[Opening EXERCISE DATA section]

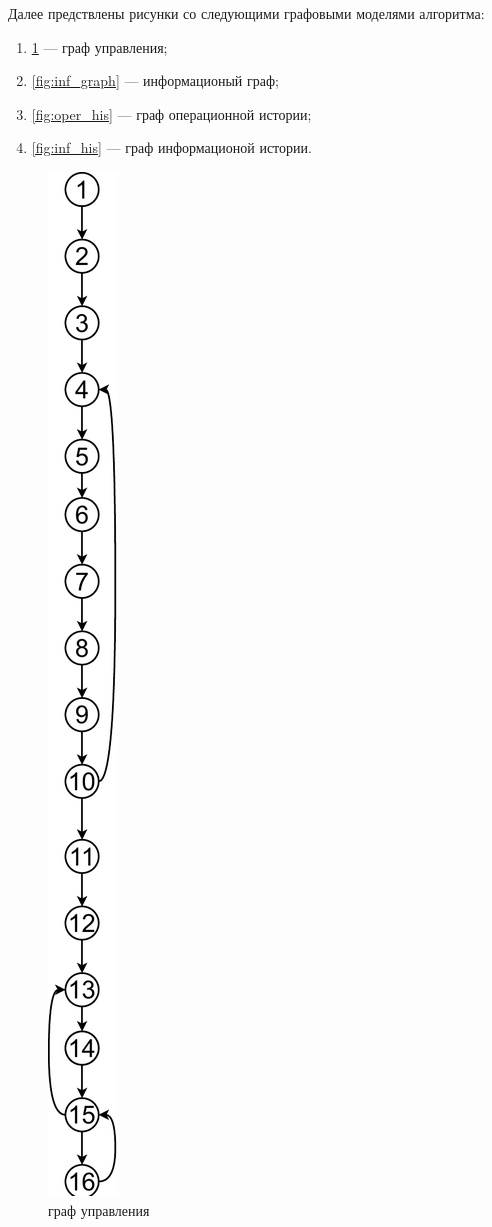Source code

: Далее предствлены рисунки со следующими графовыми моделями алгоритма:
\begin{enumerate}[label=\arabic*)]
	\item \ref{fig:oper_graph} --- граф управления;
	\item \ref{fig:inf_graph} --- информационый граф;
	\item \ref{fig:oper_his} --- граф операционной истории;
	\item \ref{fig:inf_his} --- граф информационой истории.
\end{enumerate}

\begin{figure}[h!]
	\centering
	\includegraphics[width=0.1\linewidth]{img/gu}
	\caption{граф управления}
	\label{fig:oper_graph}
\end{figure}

[Closing EXERCISE DATA section]

EXERCISE BRIEF: If an entry contains an image, print the rest of that entry exactly and leave the image out.

OUTPUT OF THE TASK:
Source code

: Далее предствлены рисунки со следующими графовыми моделями алгоритма:
\begin{enumerate}[label=\arabic*)]
	\item \ref{fig:oper_graph} --- граф управления;
	\item \ref{fig:inf_graph} --- информационый граф;
	\item \ref{fig:oper_his} --- граф операционной истории;
	\item \ref{fig:inf_his} --- граф информационой истории.
\end{enumerate}

\begin{figure}[h!]
	\centering
	\includegraphics[width=0.1\linewidth]{img/gu}
	\caption{граф управления}
	\label{fig:oper_graph}
\end{figure}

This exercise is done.